Supplementary Figure 4Deregulated basic helix-loop-helix transcription factor networks account for SkM defects in Spin1M5 fetuses. (a) Genome-wide distribution of 17106 Spin1 or 30763 H3K4me3 peaks observed in primary myoblasts by ChIP-seq. (b) ChIP-seq tracks for selected E16.5 DEGs. Spin1 (green) and H3K4me3 (blue) tracks were obtained by ChIP-seq analysis of primary myoblasts, Myod1 (red) tracks were obtained by analysis of previously deposited ChIP-seq data for C2C12 myoblasts (GEO dataset GSE36024). Identified peaks and promoters (TSS +/- 1 kb) are indicated by bars. E16.5 DEGs without Spin1, H3K4me3, or Myod1 promoter occupancy served as control (Ctrl).

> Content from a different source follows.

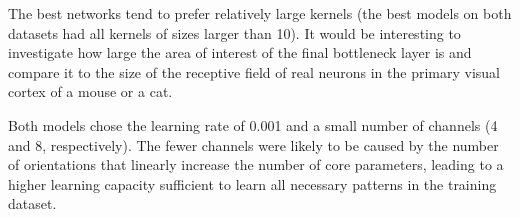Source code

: The best networks tend to prefer relatively large kernels (the best models on both datasets had all kernels of sizes larger than 10). It would be interesting to investigate how large the area of interest of the final bottleneck layer is and compare it to the size of the receptive field of real neurons in the primary visual cortex of a mouse or a cat.

Both models chose the learning rate of 0.001 and a small number of channels (4 and 8, respectively). The fewer channels were likely to be caused by the number of orientations that linearly increase the number of core parameters, leading to a higher learning capacity sufficient to learn all necessary patterns in the training dataset.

Supplementary Figure 5Surviving Spin1M5 mice exhibit major defects in soleus, tibialis anterior, and diaphragm. (a) Mass of hind limb muscles [gastrocnemius (GC), plantaris (PL), tibialis anterior (TA), extensor digitorumlongus (EDL), and quadriceps (QC)] of Spin1M5 and control mice at 30 weeks of age [n = 4 animals (muscles of left and right hind limb) in each category]. Error bars represent +SD, ***p< 0.001. (b) Numbers of fibers in TA (n = 3 Ctrl and n = 5 Spin1M5 females) and EDL (n = 4 Ctrl and n = 5 Spin1M5 females) at 30 weeks of age. Error bars represent +SD, ***p< 0.001 (c) Hematoxylin & eosin (H&E) staining of the diaphragm (DP) of Spin1M5 and control mice at 15 weeks of age. (d) Gomori (Gom) staining of gastrocnemius, soleus, TA, and EDL of Spin1M5 and control mice at 30 weeks of age. Blue staining indicates fibrosis. (e) Fiber types in soleus, plantaris, and TA of Spin1M5 and control mice at 15 weeks of age observed by immunofluorescence staining (IF) (top and middle rows). Tissue sections were stained with selective antibody directed against MHC-I (purple), MHC-IIb (cyan), MHC-IIa (red), and MHC-IIx (green) and images recorded by confocal microscopy. For comparison, NADH staining was included (bottom row). Fibers with abnormal NADH staining are marked with arrows. Corresponding fibers in each column of images are squared.

Supplementary Table 1Differential gene expression in Spin1M5 and control mice. (a, b, d) Genes differentially expressed in SkM of Spin1M5 and control fetuses at E15.5 (a) and E16.5 (b) or in TA of Spin1M5 and control mice at P21 (d). (c) Genes differentially expressed in SkM of control fetuses at E16.5 and E15.5. (e) Average normalized reads at exons 1 to 6 of the Spin1 gene in SkM of Spin1M5 and control mice at P21, E16.5, and E15.5. Spin1depletion is characterized by a significant reduction of reads at the targeted exon 4 (highlighted in green). (FC, fold change; FDR, false discovery rate).